One in four students suffer from mental health problems – according to a recent YouGov poll.
Anxiety and stress are the most common for students and can be the most obstructive to their day-to-day life.
However, Teesside University is doing its bit to help students overcome any problems.
In a fast paced modern society, especially university, it’s easy to lose yourself during the journey and issues to snowball out of control.
A large support system is on campus for anyone suffering any kind of issue from anxiety disorders, depression or stress.
Student Union Students Support (SUSS)is based on the first floor of the student centre building and is a good first point of call for help.
This service operates for anyone who needs a chat with someone about their concerns.
They work alongside the university to ensure they are addressing the support of students mentally as well as academically.
Most students who move to university unprepared can struggle for a variety of reasons.
These could include learning to live independently, budgeting and meeting new people.
The university ensure to run campaigns throughout the year to make sure students with mental health issues are aware of the support available.

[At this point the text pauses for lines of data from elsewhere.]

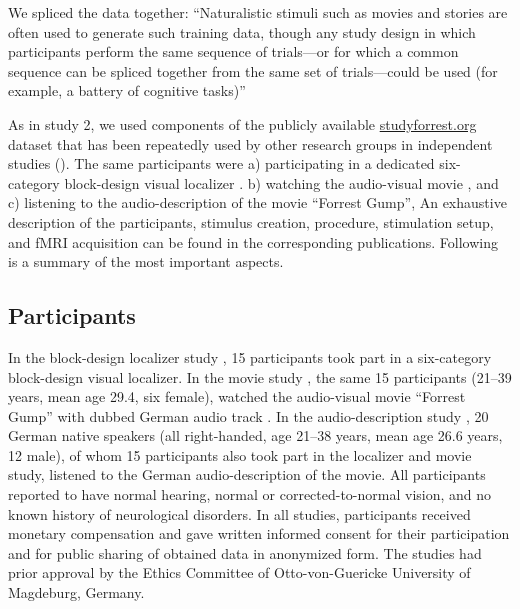 We spliced the data together: ``Naturalistic stimuli such as movies and stories
are often used to generate such training data, though any study design in which
participants perform the same sequence of trials—or for which a common sequence
can be spliced together from the same set of trials—could be used (for example,
a battery of cognitive tasks)'' \citep{cohen2017computational}

As in study 2, we
%
used components of the publicly available
\href{http://www.studyforrest.org}{studyforrest.org} dataset that has been
repeatedly used by other research groups in independent studies
(\citep[e.g.,][]{ben2018hippocampal, jiahui2020predicting, hu2017decoding,
lettieri2019emotionotopy, nguyen2016integration}).
The same participants were
a) participating in a dedicated six-category block-design visual localizer
\citep{sengupta2016extension}.
b) watching the audio-visual movie \citep{hanke2016simultaneous}, and
c) listening to the audio-description \citep{hanke2014audiomovie} of the movie
``Forrest Gump'',
An exhaustive description of the participants, stimulus creation, procedure,
stimulation setup, and fMRI acquisition can be found in the corresponding
publications. Following is a summary of the most important aspects.


\subsection{Participants}

In the block-design localizer study \citep{sengupta2016extension}, 15
participants took part in a six-category block-design visual localizer.
In the movie study \citep{hanke2016simultaneous}, the same 15 participants
(21–39 years, mean age 29.4, six female), watched the audio-visual movie
``Forrest Gump'' \citep{ForrestGumpMovie} with dubbed German audio track
\citep{ForrestGumpDVD}.
In the audio-description study \citep{hanke2014audiomovie}, 20 German native
speakers (all right-handed, age 21–38 years, mean age 26.6 years, 12 male), of
whom 15 participants also took part in the localizer and movie study, listened
to the German audio-description \citep{ForrestGumpGermanAD} of the movie.
All participants reported to have normal hearing, normal or corrected-to-normal
vision, and no known history of neurological disorders.
In all studies, participants received monetary compensation and gave written
informed consent for their participation and for public sharing of obtained data
in anonymized form. The studies had prior approval by the Ethics Committee of
Otto-von-Guericke University of Magdeburg, Germany.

As a result of these campaigns they hope students utilise the service provided as soon as they need too.
The ultimate aim of this support system provided is to ensure every student finishes their degree without their mental health taking over.
Teesside University do make sure there is an after care plan for anyone who seeks help and have regular follow ups.
SUSS can refer students to the right service they need specifically whether it be:
- Counselling services
- Staff Crisis teams
- Trained Mental Health Advisors
- Disability team
This is to make sure they are receiving the most beneficial support for themselves.
Student Support Advisor, John Pinkney, said: ” There has been an increase in need of support over the last few years.”
“The pressure of University, money, pressure from home and social media are usually a big factor.
“We get students aged from 18-50, it’s a well used service, high engagement and free.”